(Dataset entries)
--- START ---
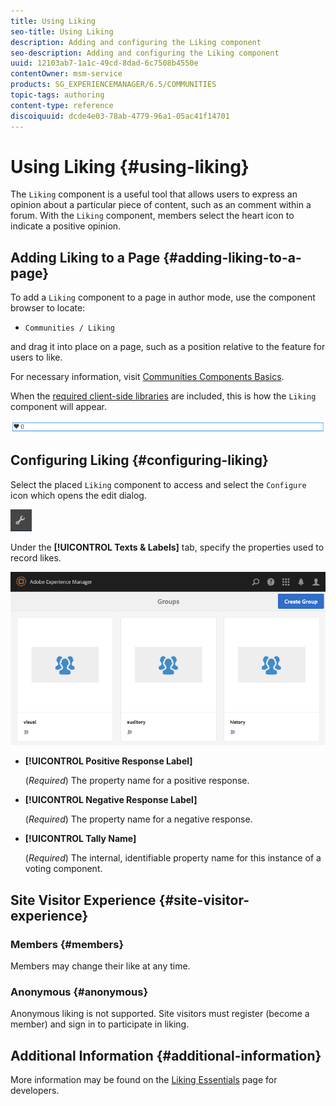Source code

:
 ```yaml
---
title: Using Liking
seo-title: Using Liking
description: Adding and configuring the Liking component
seo-description: Adding and configuring the Liking component
uuid: 12103ab7-1a1c-49cd-8dad-6c7508b4550e
contentOwner: msm-service
products: SG_EXPERIENCEMANAGER/6.5/COMMUNITIES
topic-tags: authoring
content-type: reference
discoiquuid: dcde4e03-78ab-4779-96a1-05ac41f14701
---
```


# Using Liking {#using-liking}

The `Liking` component is a useful tool that allows users to express an opinion about a particular piece of content, such as an comment within a forum. With the `Liking` component, members select the heart icon to indicate a positive opinion.

## Adding Liking to a Page {#adding-liking-to-a-page}

To add a `Liking` component to a page in author mode, use the component browser to locate:

* `Communities / Liking`

and drag it into place on a page, such as a position relative to the feature for users to like.

For necessary information, visit [Communities Components Basics](basics.md).

When the [required client-side libraries](essentials-liking.md#essentials-for-client-side) are included, this is how the `Liking` component will appear.

![chlimage_1-93](assets/chlimage_1-93.png)

## Configuring Liking {#configuring-liking}

Select the placed `Liking` component to access and select the `Configure` icon which opens the edit dialog.

![chlimage_1-94](assets/chlimage_1-94.png)

Under the **[!UICONTROL Texts & Labels]** tab, specify the properties used to record likes.

![chlimage_1-95](assets/chlimage_1-95.png)

* **[!UICONTROL Positive Response Label]**
  
  (*Required*) The property name for a positive response.

* **[!UICONTROL Negative Response Label]**
  
  (*Required*) The property name for a negative response.

* **[!UICONTROL Tally Name]**
  
  (*Required*) The internal, identifiable property name for this instance of a voting component.

## Site Visitor Experience {#site-visitor-experience}

### Members {#members}

Members may change their like at any time.

### Anonymous {#anonymous}

Anonymous liking is not supported. Site visitors must register (become a member) and sign in to participate in liking.

## Additional Information {#additional-information}

More information may be found on the [Liking Essentials](essentials-liking.md) page for developers.

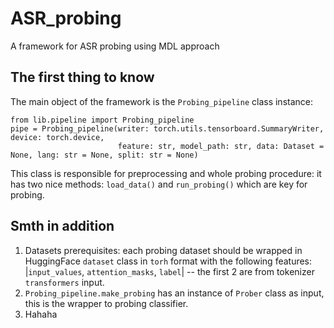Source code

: # ASR_probing
A framework for ASR probing using MDL approach

## The first thing to know
The main object of the framework is the `Probing_pipeline` class instance:
```
from lib.pipeline import Probing_pipeline
pipe = Probing_pipeline(writer: torch.utils.tensorboard.SummaryWriter, device: torch.device,
                        feature: str, model_path: str, data: Dataset = None, lang: str = None, split: str = None)
```
This class is responsible for preprocessing and whole probing procedure: it has two nice methods: `load_data()` and `run_probing()` which are key for probing. 

## Smth in addition

1. Datasets prerequisites: each probing dataset should be wrapped in HuggingFace `dataset` class in `torh` format with the following features: |`input_values`, `attention_masks`, `label`| -- the first 2 are from tokenizer `transformers` input. 
2. `Probing_pipeline.make_probing` has an instance of `Prober` class as input, this is the wrapper to probing classifier.
3. Hahaha  
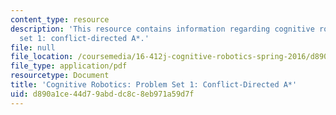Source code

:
 ```yaml
---
content_type: resource
description: 'This resource contains information regarding cognitive robotics: Problem
  set 1: conflict-directed A*.'
file: null
file_location: /coursemedia/16-412j-cognitive-robotics-spring-2016/d890a1ce44d79abddc8c8eb971a59d7f_MIT16_412JS16_Assignment1.pdf
file_type: application/pdf
resourcetype: Document
title: 'Cognitive Robotics: Problem Set 1: Conflict-Directed A*'
uid: d890a1ce-44d7-9abd-dc8c-8eb971a59d7f
---
```

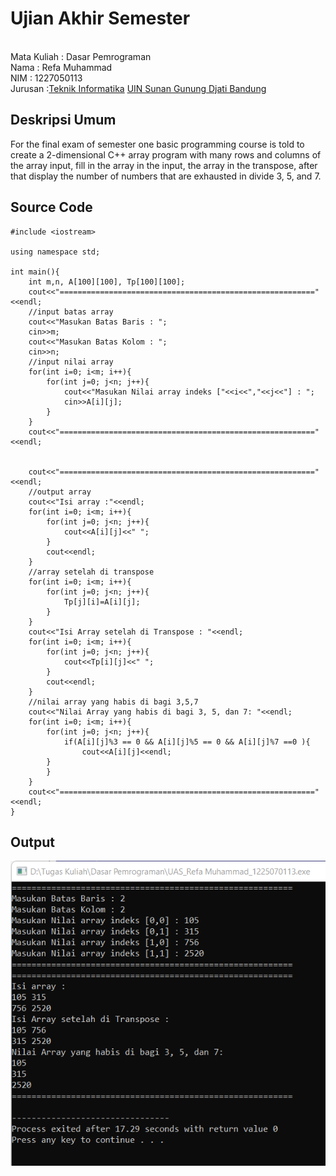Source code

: # Ujian Akhir Semester 
<br>Mata Kuliah 	: Dasar Pemrograman
<br> Nama		: Refa Muhammad
<br>NIM		:	1227050113
<br>Jurusan		:[Teknik Informatika](http://if.uinsgd.ac.id/) [UIN Sunan Gunung Djati Bandung](https://uinsgd.ac.id/) 

## Deskripsi Umum
For the final exam of semester one basic programming course is told to create a 2-dimensional C++ array program with many rows and columns of the array input, fill in the array in the input, the array in the transpose, after that display the number of numbers that are exhausted in divide 3, 5, and 7.

## Source Code
```
#include <iostream>

using namespace std;

int main(){
	int m,n, A[100][100], Tp[100][100];
	cout<<"========================================================="<<endl;
	//input batas array
	cout<<"Masukan Batas Baris : ";
	cin>>m;
	cout<<"Masukan Batas Kolom : ";
	cin>>n;
	//input nilai array
	for(int i=0; i<m; i++){
		for(int j=0; j<n; j++){
			cout<<"Masukan Nilai array indeks ["<<i<<","<<j<<"] : ";
			cin>>A[i][j];
		}
	}
	cout<<"========================================================="<<endl;
	
	
	cout<<"========================================================="<<endl;
	//output array
	cout<<"Isi array :"<<endl;
	for(int i=0; i<m; i++){
		for(int j=0; j<n; j++){
			cout<<A[i][j]<<" ";
		}
		cout<<endl;
	}
	//array setelah di transpose
	for(int i=0; i<m; i++){
		for(int j=0; j<n; j++){
			Tp[j][i]=A[i][j];
		}
	}
	cout<<"Isi Array setelah di Transpose : "<<endl;
	for(int i=0; i<m; i++){
		for(int j=0; j<n; j++){
			cout<<Tp[i][j]<<" ";
		}
		cout<<endl;
	}
	//nilai array yang habis di bagi 3,5,7
	cout<<"Nilai Array yang habis di bagi 3, 5, dan 7: "<<endl;
	for(int i=0; i<m; i++){
		for(int j=0; j<n; j++){
			if(A[i][j]%3 == 0 && A[i][j]%5 == 0 && A[i][j]%7 ==0 ){
				cout<<A[i][j]<<endl;
		}
		}
	}
	cout<<"========================================================="<<endl;
}
```
		
## Output
<img src="Output1.png"/>

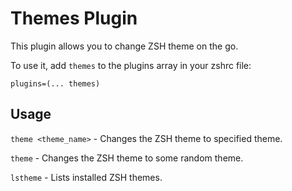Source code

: # Themes Plugin

This plugin allows you to change ZSH theme on the go.

To use it, add `themes` to the plugins array in your zshrc file:

```
plugins=(... themes)
```

## Usage

`theme <theme_name>` - Changes the ZSH theme to specified theme.

`theme` - Changes the ZSH theme to some random theme.

`lstheme` - Lists installed ZSH themes.
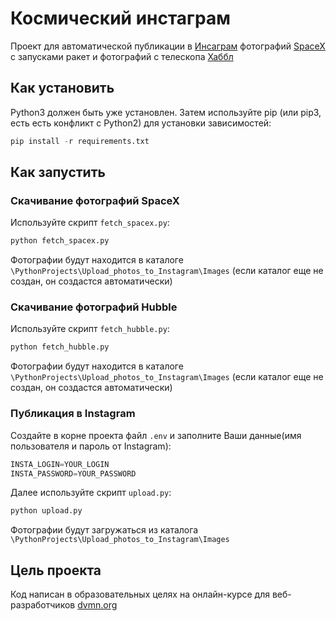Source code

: # Космический инстаграм
Проект для автоматической публикации в [Инсаграм](https://www.instagram.com/) фотографий [SpaceX](https://www.spacex.com/) с запусками ракет и фотографий с телескопа [Хаббл](https://hubblesite.org/)

## Как установить
Python3 должен быть уже установлен. Затем используйте pip (или pip3, есть есть конфликт с Python2) для установки зависимостей:

```python
pip install -r requirements.txt
```
## Как запустить

### Скачивание фотографий SpaceX
Используйте скрипт `fetch_spacex.py`:

```python
python fetch_spacex.py
```
Фотографии будут находится в каталоге `\PythonProjects\Upload_photos_to_Instagram\Images` (если каталог еще не создан, он создастся автоматически)

### Скачивание фотографий Hubble
Используйте скрипт `fetch_hubble.py`:

```python
python fetch_hubble.py
```
Фотографии будут находится в каталоге `\PythonProjects\Upload_photos_to_Instagram\Images` (если каталог еще не создан, он создастся автоматически)

### Публикация в Instagram
Создайте в корне проекта файл `.env` и заполните Ваши данные(имя пользователя и пароль от Instagram):
```python
INSTA_LOGIN=YOUR_LOGIN
INSTA_PASSWORD=YOUR_PASSWORD
```
Далее используйте скрипт `upload.py`:
```python
python upload.py
```
Фотографии будут загружаться из каталога `\PythonProjects\Upload_photos_to_Instagram\Images`

## Цель проекта
Код написан в образовательных целях на онлайн-курсе для веб-разработчиков [dvmn.org](https://dvmn.org/modules/)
--- END ---
• WORK TO BE COMPLETED: Set down each of the records precisely, leaving any pictures behind.

• EXERCISE RESPONSE:
Source code

:
 ```yaml
---
title: Using Liking
seo-title: Using Liking
description: Adding and configuring the Liking component
seo-description: Adding and configuring the Liking component
uuid: 12103ab7-1a1c-49cd-8dad-6c7508b4550e
contentOwner: msm-service
products: SG_EXPERIENCEMANAGER/6.5/COMMUNITIES
topic-tags: authoring
content-type: reference
discoiquuid: dcde4e03-78ab-4779-96a1-05ac41f14701
---
```


# Using Liking {#using-liking}

The `Liking` component is a useful tool that allows users to express an opinion about a particular piece of content, such as an comment within a forum. With the `Liking` component, members select the heart icon to indicate a positive opinion.

## Adding Liking to a Page {#adding-liking-to-a-page}

To add a `Liking` component to a page in author mode, use the component browser to locate:

* `Communities / Liking`

and drag it into place on a page, such as a position relative to the feature for users to like.

For necessary information, visit [Communities Components Basics](basics.md).

When the [required client-side libraries](essentials-liking.md#essentials-for-client-side) are included, this is how the `Liking` component will appear.

![chlimage_1-93](assets/chlimage_1-93.png)

## Configuring Liking {#configuring-liking}

Select the placed `Liking` component to access and select the `Configure` icon which opens the edit dialog.

![chlimage_1-94](assets/chlimage_1-94.png)

Under the **[!UICONTROL Texts & Labels]** tab, specify the properties used to record likes.

![chlimage_1-95](assets/chlimage_1-95.png)

* **[!UICONTROL Positive Response Label]**
  
  (*Required*) The property name for a positive response.

* **[!UICONTROL Negative Response Label]**
  
  (*Required*) The property name for a negative response.

* **[!UICONTROL Tally Name]**
  
  (*Required*) The internal, identifiable property name for this instance of a voting component.

## Site Visitor Experience {#site-visitor-experience}

### Members {#members}

Members may change their like at any time.

### Anonymous {#anonymous}

Anonymous liking is not supported. Site visitors must register (become a member) and sign in to participate in liking.

## Additional Information {#additional-information}

More information may be found on the [Liking Essentials](essentials-liking.md) page for developers.

Source code

: # ASR_probing
A framework for ASR probing using MDL approach

## The first thing to know
The main object of the framework is the `Probing_pipeline` class instance:
```
from lib.pipeline import Probing_pipeline
pipe = Probing_pipeline(writer: torch.utils.tensorboard.SummaryWriter, device: torch.device,
                        feature: str, model_path: str, data: Dataset = None, lang: str = None, split: str = None)
```
This class is responsible for preprocessing and whole probing procedure: it has two nice methods: `load_data()` and `run_probing()` which are key for probing. 

## Smth in addition

1. Datasets prerequisites: each probing dataset should be wrapped in HuggingFace `dataset` class in `torh` format with the following features: |`input_values`, `attention_masks`, `label`| -- the first 2 are from tokenizer `transformers` input. 
2. `Probing_pipeline.make_probing` has an instance of `Prober` class as input, this is the wrapper to probing classifier.
3. Hahaha  
Source code

:
 ```yaml
---
content_type: resource
description: 'This resource contains information regarding cognitive robotics: Problem
  set 1: conflict-directed A*.'
file: null
file_location: /coursemedia/16-412j-cognitive-robotics-spring-2016/d890a1ce44d79abddc8c8eb971a59d7f_MIT16_412JS16_Assignment1.pdf
file_type: application/pdf
resourcetype: Document
title: 'Cognitive Robotics: Problem Set 1: Conflict-Directed A*'
uid: d890a1ce-44d7-9abd-dc8c-8eb971a59d7f
---
```

Source code

: # Ujian Akhir Semester 
<br>Mata Kuliah 	: Dasar Pemrograman
<br> Nama		: Refa Muhammad
<br>NIM		:	1227050113
<br>Jurusan		:[Teknik Informatika](http://if.uinsgd.ac.id/) [UIN Sunan Gunung Djati Bandung](https://uinsgd.ac.id/) 

## Deskripsi Umum
For the final exam of semester one basic programming course is told to create a 2-dimensional C++ array program with many rows and columns of the array input, fill in the array in the input, the array in the transpose, after that display the number of numbers that are exhausted in divide 3, 5, and 7.

## Source Code
```
#include <iostream>

using namespace std;

int main(){
	int m,n, A[100][100], Tp[100][100];
	cout<<"========================================================="<<endl;
	//input batas array
	cout<<"Masukan Batas Baris : ";
	cin>>m;
	cout<<"Masukan Batas Kolom : ";
	cin>>n;
	//input nilai array
	for(int i=0; i<m; i++){
		for(int j=0; j<n; j++){
			cout<<"Masukan Nilai array indeks ["<<i<<","<<j<<"] : ";
			cin>>A[i][j];
		}
	}
	cout<<"========================================================="<<endl;
	
	
	cout<<"========================================================="<<endl;
	//output array
	cout<<"Isi array :"<<endl;
	for(int i=0; i<m; i++){
		for(int j=0; j<n; j++){
			cout<<A[i][j]<<" ";
		}
		cout<<endl;
	}
	//array setelah di transpose
	for(int i=0; i<m; i++){
		for(int j=0; j<n; j++){
			Tp[j][i]=A[i][j];
		}
	}
	cout<<"Isi Array setelah di Transpose : "<<endl;
	for(int i=0; i<m; i++){
		for(int j=0; j<n; j++){
			cout<<Tp[i][j]<<" ";
		}
		cout<<endl;
	}
	//nilai array yang habis di bagi 3,5,7
	cout<<"Nilai Array yang habis di bagi 3, 5, dan 7: "<<endl;
	for(int i=0; i<m; i++){
		for(int j=0; j<n; j++){
			if(A[i][j]%3 == 0 && A[i][j]%5 == 0 && A[i][j]%7 ==0 ){
				cout<<A[i][j]<<endl;
		}
		}
	}
	cout<<"========================================================="<<endl;
}
```
		
## Output
<img src="Output1.png"/>

Source code

: # Themes Plugin

This plugin allows you to change ZSH theme on the go.

To use it, add `themes` to the plugins array in your zshrc file:

```
plugins=(... themes)
```

## Usage

`theme <theme_name>` - Changes the ZSH theme to specified theme.

`theme` - Changes the ZSH theme to some random theme.

`lstheme` - Lists installed ZSH themes.
Source code

: # Космический инстаграм
Проект для автоматической публикации в [Инсаграм](https://www.instagram.com/) фотографий [SpaceX](https://www.spacex.com/) с запусками ракет и фотографий с телескопа [Хаббл](https://hubblesite.org/)

## Как установить
Python3 должен быть уже установлен. Затем используйте pip (или pip3, есть есть конфликт с Python2) для установки зависимостей:

```python
pip install -r requirements.txt
```
## Как запустить

### Скачивание фотографий SpaceX
Используйте скрипт `fetch_spacex.py`:

```python
python fetch_spacex.py
```
Фотографии будут находится в каталоге `\PythonProjects\Upload_photos_to_Instagram\Images` (если каталог еще не создан, он создастся автоматически)

### Скачивание фотографий Hubble
Используйте скрипт `fetch_hubble.py`:

```python
python fetch_hubble.py
```
Фотографии будут находится в каталоге `\PythonProjects\Upload_photos_to_Instagram\Images` (если каталог еще не создан, он создастся автоматически)

### Публикация в Instagram
Создайте в корне проекта файл `.env` и заполните Ваши данные(имя пользователя и пароль от Instagram):
```python
INSTA_LOGIN=YOUR_LOGIN
INSTA_PASSWORD=YOUR_PASSWORD
```
Далее используйте скрипт `upload.py`:
```python
python upload.py
```
Фотографии будут загружаться из каталога `\PythonProjects\Upload_photos_to_Instagram\Images`

## Цель проекта
Код написан в образовательных целях на онлайн-курсе для веб-разработчиков [dvmn.org](https://dvmn.org/modules/)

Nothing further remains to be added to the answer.